• Activity:
Your job is to set down the stretch of entries that opens with the line containing "- [hello.f](Task7/hello.f)" and closes with the line containing "and then write". Keep both end lines, copy each exactly, and add nothing.

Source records

********

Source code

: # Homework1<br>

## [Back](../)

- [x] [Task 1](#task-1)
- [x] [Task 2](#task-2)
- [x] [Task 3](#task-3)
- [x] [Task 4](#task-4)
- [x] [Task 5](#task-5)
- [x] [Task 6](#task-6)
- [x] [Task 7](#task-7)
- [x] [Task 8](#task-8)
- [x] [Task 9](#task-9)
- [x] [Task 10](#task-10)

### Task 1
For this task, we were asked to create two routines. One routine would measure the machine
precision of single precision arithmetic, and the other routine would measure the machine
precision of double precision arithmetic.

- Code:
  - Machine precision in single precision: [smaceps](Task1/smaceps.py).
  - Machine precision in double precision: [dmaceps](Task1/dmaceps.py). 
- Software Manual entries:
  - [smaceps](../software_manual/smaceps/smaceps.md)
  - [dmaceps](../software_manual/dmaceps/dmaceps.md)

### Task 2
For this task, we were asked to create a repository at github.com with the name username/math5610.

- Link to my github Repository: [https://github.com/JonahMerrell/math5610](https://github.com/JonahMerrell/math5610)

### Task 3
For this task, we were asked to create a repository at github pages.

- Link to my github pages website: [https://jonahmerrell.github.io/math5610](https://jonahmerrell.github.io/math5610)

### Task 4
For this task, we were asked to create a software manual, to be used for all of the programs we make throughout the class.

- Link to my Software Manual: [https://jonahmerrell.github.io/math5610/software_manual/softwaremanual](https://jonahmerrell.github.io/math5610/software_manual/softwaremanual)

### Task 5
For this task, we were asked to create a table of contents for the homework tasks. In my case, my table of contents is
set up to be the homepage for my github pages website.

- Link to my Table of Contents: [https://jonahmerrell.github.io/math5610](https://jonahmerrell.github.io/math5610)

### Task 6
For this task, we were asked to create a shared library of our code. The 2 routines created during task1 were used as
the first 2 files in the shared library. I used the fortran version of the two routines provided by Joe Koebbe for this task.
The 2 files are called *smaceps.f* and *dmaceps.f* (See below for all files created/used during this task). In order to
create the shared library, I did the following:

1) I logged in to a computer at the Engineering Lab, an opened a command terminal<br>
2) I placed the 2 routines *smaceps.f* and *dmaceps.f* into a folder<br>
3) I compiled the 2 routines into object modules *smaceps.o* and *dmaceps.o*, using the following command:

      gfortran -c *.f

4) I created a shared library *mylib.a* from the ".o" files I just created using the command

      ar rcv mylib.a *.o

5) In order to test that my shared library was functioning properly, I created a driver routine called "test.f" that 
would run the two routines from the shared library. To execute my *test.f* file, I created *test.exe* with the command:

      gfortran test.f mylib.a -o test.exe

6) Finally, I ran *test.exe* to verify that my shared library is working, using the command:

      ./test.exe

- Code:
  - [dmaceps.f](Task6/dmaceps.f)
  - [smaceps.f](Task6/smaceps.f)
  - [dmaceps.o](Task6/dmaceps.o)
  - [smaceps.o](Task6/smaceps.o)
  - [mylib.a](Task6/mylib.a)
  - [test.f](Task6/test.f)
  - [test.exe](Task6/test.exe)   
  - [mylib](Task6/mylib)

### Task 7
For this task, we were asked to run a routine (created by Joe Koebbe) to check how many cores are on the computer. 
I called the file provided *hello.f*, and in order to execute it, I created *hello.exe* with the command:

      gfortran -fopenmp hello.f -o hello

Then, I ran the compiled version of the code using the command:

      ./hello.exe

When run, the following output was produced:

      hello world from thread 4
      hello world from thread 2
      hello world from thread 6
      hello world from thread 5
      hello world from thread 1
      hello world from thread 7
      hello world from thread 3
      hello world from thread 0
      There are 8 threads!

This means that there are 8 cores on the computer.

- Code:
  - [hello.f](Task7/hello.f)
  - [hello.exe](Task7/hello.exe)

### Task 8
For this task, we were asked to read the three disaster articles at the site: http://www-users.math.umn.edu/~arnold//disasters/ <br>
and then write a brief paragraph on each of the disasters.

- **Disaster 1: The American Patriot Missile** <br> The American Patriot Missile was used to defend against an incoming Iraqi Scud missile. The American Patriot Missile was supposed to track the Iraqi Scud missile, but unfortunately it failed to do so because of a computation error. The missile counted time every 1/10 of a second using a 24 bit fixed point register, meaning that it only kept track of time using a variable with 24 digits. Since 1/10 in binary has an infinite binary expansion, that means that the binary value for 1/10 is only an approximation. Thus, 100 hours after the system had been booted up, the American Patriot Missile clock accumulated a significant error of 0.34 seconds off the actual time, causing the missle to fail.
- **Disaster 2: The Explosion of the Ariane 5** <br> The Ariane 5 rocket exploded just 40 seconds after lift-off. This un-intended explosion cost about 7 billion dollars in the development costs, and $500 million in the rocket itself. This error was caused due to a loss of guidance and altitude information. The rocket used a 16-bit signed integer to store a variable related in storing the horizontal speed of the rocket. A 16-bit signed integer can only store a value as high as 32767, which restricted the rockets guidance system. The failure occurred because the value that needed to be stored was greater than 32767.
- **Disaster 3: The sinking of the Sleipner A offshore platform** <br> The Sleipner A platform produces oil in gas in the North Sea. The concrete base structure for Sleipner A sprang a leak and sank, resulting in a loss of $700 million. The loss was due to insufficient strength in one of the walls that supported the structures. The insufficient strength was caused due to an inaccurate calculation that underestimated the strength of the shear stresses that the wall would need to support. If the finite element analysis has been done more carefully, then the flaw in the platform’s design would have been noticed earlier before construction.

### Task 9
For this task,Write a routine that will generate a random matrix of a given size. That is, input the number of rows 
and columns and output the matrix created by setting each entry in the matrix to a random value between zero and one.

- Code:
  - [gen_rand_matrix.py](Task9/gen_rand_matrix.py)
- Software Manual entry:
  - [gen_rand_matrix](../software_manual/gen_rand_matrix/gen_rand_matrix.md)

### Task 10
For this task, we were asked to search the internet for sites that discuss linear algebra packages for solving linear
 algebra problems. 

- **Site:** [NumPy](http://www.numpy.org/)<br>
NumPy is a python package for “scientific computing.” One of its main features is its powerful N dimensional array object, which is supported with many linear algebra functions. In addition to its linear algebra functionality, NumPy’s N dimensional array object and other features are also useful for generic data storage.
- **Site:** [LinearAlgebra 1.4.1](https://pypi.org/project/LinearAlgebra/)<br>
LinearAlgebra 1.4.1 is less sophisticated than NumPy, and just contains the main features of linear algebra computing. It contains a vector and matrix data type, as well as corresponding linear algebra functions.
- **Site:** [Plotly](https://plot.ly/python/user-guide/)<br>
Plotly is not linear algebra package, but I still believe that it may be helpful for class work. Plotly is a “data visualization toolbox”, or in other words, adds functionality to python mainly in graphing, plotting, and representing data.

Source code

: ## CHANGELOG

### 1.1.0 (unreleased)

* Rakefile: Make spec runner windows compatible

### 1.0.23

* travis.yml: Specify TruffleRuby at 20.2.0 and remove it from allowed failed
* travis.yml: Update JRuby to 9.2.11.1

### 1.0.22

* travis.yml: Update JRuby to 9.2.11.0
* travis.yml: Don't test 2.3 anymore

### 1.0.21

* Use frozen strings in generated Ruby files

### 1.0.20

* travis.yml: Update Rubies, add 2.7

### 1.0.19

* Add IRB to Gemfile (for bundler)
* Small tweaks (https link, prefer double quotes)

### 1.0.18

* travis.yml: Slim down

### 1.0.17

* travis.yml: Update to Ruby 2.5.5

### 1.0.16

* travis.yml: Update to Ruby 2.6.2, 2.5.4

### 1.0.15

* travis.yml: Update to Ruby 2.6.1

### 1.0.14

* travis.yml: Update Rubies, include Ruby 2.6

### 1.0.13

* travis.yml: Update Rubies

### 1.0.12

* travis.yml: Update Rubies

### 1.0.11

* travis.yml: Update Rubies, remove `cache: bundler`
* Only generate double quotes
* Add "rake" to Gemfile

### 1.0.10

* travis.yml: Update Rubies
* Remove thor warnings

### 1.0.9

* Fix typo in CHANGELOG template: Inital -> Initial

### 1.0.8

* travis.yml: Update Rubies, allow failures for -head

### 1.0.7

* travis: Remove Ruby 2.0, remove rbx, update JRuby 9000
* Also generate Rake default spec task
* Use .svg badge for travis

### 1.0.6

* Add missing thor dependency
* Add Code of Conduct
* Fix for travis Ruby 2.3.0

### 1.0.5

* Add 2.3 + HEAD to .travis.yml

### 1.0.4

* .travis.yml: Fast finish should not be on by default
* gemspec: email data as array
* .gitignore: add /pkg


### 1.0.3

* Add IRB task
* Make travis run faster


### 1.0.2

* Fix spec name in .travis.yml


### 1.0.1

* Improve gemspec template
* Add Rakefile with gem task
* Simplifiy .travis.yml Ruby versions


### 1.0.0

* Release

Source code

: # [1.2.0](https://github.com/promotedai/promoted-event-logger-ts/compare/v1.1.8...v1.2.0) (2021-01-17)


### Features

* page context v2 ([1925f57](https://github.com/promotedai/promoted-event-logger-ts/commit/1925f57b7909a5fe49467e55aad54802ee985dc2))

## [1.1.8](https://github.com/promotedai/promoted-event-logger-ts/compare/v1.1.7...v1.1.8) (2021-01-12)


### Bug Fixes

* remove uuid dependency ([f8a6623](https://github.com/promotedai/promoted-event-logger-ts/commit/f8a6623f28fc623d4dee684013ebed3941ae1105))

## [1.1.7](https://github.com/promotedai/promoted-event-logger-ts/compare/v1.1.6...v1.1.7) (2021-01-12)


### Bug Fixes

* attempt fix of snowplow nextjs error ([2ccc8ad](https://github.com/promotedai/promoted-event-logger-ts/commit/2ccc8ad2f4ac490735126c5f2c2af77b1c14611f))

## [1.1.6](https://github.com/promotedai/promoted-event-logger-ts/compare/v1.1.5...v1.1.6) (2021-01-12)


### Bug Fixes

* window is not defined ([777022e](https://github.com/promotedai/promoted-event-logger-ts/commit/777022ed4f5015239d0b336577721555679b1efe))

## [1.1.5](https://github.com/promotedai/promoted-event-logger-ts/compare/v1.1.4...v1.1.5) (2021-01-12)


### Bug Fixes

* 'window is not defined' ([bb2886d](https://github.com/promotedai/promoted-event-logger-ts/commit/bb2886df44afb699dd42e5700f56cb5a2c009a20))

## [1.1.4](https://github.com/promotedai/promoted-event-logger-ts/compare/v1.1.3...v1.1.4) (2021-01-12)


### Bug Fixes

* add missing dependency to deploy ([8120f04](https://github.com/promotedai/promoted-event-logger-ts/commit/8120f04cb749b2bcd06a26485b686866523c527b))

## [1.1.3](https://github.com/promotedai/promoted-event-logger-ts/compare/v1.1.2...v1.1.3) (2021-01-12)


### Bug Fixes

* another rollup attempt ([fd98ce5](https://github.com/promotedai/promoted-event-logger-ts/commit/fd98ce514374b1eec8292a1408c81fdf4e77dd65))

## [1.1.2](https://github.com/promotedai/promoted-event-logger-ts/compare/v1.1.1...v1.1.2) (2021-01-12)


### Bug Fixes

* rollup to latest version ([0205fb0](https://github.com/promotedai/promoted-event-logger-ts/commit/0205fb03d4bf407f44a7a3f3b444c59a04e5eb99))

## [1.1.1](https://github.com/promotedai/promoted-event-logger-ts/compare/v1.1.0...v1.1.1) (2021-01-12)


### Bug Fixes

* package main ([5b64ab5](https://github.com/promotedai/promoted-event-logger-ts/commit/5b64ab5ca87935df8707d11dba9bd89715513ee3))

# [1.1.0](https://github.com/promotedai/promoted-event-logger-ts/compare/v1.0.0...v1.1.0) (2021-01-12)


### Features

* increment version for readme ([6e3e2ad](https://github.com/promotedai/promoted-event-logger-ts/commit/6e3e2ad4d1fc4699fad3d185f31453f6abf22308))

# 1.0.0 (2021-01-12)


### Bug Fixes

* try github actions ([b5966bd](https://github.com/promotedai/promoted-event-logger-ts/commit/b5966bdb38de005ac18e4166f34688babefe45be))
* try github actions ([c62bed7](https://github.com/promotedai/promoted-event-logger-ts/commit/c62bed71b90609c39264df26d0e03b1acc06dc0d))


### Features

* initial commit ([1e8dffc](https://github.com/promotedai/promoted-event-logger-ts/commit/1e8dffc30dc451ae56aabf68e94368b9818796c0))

********

• Reply:
  - [hello.f](Task7/hello.f)
  - [hello.exe](Task7/hello.exe)

### Task 8
For this task, we were asked to read the three disaster articles at the site: http://www-users.math.umn.edu/~arnold//disasters/ <br>
and then write a brief paragraph on each of the disasters.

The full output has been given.